> [ASSIGNED TASK]
Please reproduce the records below exactly, omitting any pictures they contain.

[Stored data entries]
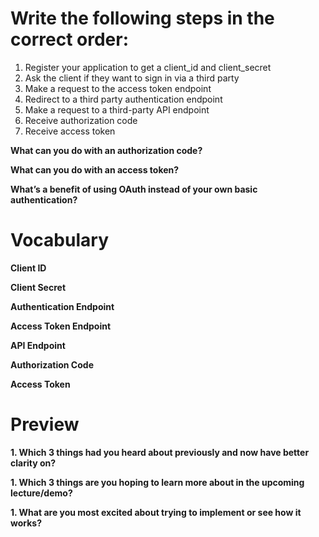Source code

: # Write the following steps in the correct order:

1. Register your application to get a client_id and client_secret
1. Ask the client if they want to sign in via a third party
1. Make a request to the access token endpoint
1. Redirect to a third party authentication endpoint
1. Make a request to a third-party API endpoint
1. Receive authorization code
1. Receive access token




**What can you do with an authorization code?**

**What can you do with an access token?**

**What’s a benefit of using OAuth instead of your own basic authentication?**


# Vocabulary
**Client ID**

**Client Secret**

**Authentication Endpoint**

**Access Token Endpoint**

**API Endpoint**

**Authorization Code**

**Access Token**

# Preview
**1. Which 3 things had you heard about previously and now have better clarity on?**

**1. Which 3 things are you hoping to learn more about in the upcoming lecture/demo?**

**1. What are you most excited about trying to implement or see how it works?**


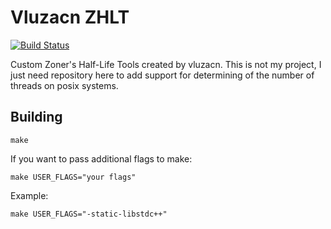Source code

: # Vluzacn ZHLT

[![Build Status](https://travis-ci.org/FreeSlave/vhlt.svg?branch=master)](https://travis-ci.org/FreeSlave/vhlt)

Custom Zoner's Half-Life Tools created by vluzacn. This is not my project, I just need repository here to add support for determining of the number of threads on posix systems.

## Building

    make

If you want to pass additional flags to make:

    make USER_FLAGS="your flags"

Example:

    make USER_FLAGS="-static-libstdc++"
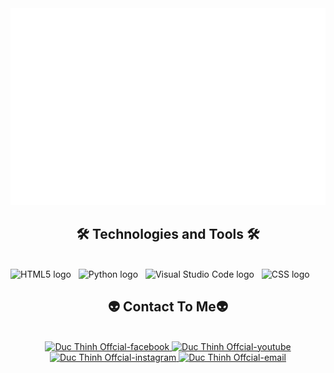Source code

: <!-- Duc Thinh Offcial -->
<a href="#" target="_blank">
  <img src="svg/trungquandev.svg" width="1200" alt="Duc Thinh Offcial-official" />
</a>

<h2 align="center">🛠 Technologies and Tools 🛠</h2>
<br>
<!-- https://simpleicons.org/ -->
<span><img src="https://img.shields.io/badge/HTML5-282C34?logo=html5&logoColor=E34F26" alt="HTML5 logo" title="HTML5" height="25" /></span>
&nbsp;
<span><img src="https://img.shields.io/badge/PYTHON-282C34?logo=python&logoColor=4B32C3" alt="Python logo" title="Python" height="25" /></span>
&nbsp;
<span><img src="https://img.shields.io/badge/VS%20Code-282C34?logo=visual-studio-code&logoColor=007ACC" alt="Visual Studio Code logo" title="Visual Studio Code" height="25" /></span>
&nbsp;
<span><img src="https://img.shields.io/badge/CSS3-282C34?logo=css3&logoColor=1572B6" alt="CSS logo" title="CSS" height="25" /></span>
&nbsp;

<br>
<h2 align="center">👽 Contact To Me👽</h2>
<br>
<!-- https://icons8.com -->
<div align="center">
  <a href="https://facebook.com/dthing06" target="blank">
    <img src="https://img.icons8.com/bubbles/100/000000/facebook-new.png" alt="Duc Thinh Offcial-facebook" />
  </a>
  <a href="https://www.youtube.com/@DucThinhOffcial" target="blank">
    <img src="https://img.icons8.com/bubbles/100/000000/youtube-squared.png" alt="Duc Thinh Offcial-youtube" />
  </a>
  <a href="https://instagram.com/_dth.b6" target="blank">
    <img src="https://img.icons8.com/bubbles/100/000000/instagram.png" alt="Duc Thinh Offcial-instagram" />
  </a>
  <a href="mailto:dwcthinh06@gmail.com" target="top">
    <img src="https://img.icons8.com/bubbles/100/000000/apple-mail.png" alt="Duc Thinh Offcial-email" />
  </a>
</div>

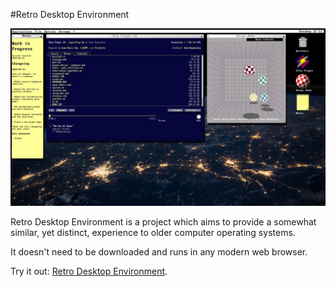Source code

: #Retro Desktop Environment

![Screenshot_20200414_121135](docs/screenshot_20200414_121135.jpg)

Retro Desktop Environment is a project which aims to provide a somewhat similar, yet distinct, experience to older computer operating systems.

It doesn't need to be downloaded and runs in any modern web browser.

Try it out: [Retro Desktop Environment](https://vecopotryx.github.io/retro-desktop-environment/).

> [THE COMPLETED TASK]
Source code

: # Write the following steps in the correct order:

1. Register your application to get a client_id and client_secret
1. Ask the client if they want to sign in via a third party
1. Make a request to the access token endpoint
1. Redirect to a third party authentication endpoint
1. Make a request to a third-party API endpoint
1. Receive authorization code
1. Receive access token




**What can you do with an authorization code?**

**What can you do with an access token?**

**What’s a benefit of using OAuth instead of your own basic authentication?**


# Vocabulary
**Client ID**

**Client Secret**

**Authentication Endpoint**

**Access Token Endpoint**

**API Endpoint**

**Authorization Code**

**Access Token**

# Preview
**1. Which 3 things had you heard about previously and now have better clarity on?**

**1. Which 3 things are you hoping to learn more about in the upcoming lecture/demo?**

**1. What are you most excited about trying to implement or see how it works?**


Source code

: # Vluzacn ZHLT

[![Build Status](https://travis-ci.org/FreeSlave/vhlt.svg?branch=master)](https://travis-ci.org/FreeSlave/vhlt)

Custom Zoner's Half-Life Tools created by vluzacn. This is not my project, I just need repository here to add support for determining of the number of threads on posix systems.

## Building

    make

If you want to pass additional flags to make:

    make USER_FLAGS="your flags"

Example:

    make USER_FLAGS="-static-libstdc++"
Source code

: <!-- Duc Thinh Offcial -->
<a href="#" target="_blank">
  <img src="svg/trungquandev.svg" width="1200" alt="Duc Thinh Offcial-official" />
</a>

<h2 align="center">🛠 Technologies and Tools 🛠</h2>
<br>
<!-- https://simpleicons.org/ -->
<span><img src="https://img.shields.io/badge/HTML5-282C34?logo=html5&logoColor=E34F26" alt="HTML5 logo" title="HTML5" height="25" /></span>
&nbsp;
<span><img src="https://img.shields.io/badge/PYTHON-282C34?logo=python&logoColor=4B32C3" alt="Python logo" title="Python" height="25" /></span>
&nbsp;
<span><img src="https://img.shields.io/badge/VS%20Code-282C34?logo=visual-studio-code&logoColor=007ACC" alt="Visual Studio Code logo" title="Visual Studio Code" height="25" /></span>
&nbsp;
<span><img src="https://img.shields.io/badge/CSS3-282C34?logo=css3&logoColor=1572B6" alt="CSS logo" title="CSS" height="25" /></span>
&nbsp;

<br>
<h2 align="center">👽 Contact To Me👽</h2>
<br>
<!-- https://icons8.com -->
<div align="center">
  <a href="https://facebook.com/dthing06" target="blank">
    <img src="https://img.icons8.com/bubbles/100/000000/facebook-new.png" alt="Duc Thinh Offcial-facebook" />
  </a>
  <a href="https://www.youtube.com/@DucThinhOffcial" target="blank">
    <img src="https://img.icons8.com/bubbles/100/000000/youtube-squared.png" alt="Duc Thinh Offcial-youtube" />
  </a>
  <a href="https://instagram.com/_dth.b6" target="blank">
    <img src="https://img.icons8.com/bubbles/100/000000/instagram.png" alt="Duc Thinh Offcial-instagram" />
  </a>
  <a href="mailto:dwcthinh06@gmail.com" target="top">
    <img src="https://img.icons8.com/bubbles/100/000000/apple-mail.png" alt="Duc Thinh Offcial-email" />
  </a>
</div>

Source code

: #Retro Desktop Environment

![Screenshot_20200414_121135](docs/screenshot_20200414_121135.jpg)

Retro Desktop Environment is a project which aims to provide a somewhat similar, yet distinct, experience to older computer operating systems.

It doesn't need to be downloaded and runs in any modern web browser.

Try it out: [Retro Desktop Environment](https://vecopotryx.github.io/retro-desktop-environment/).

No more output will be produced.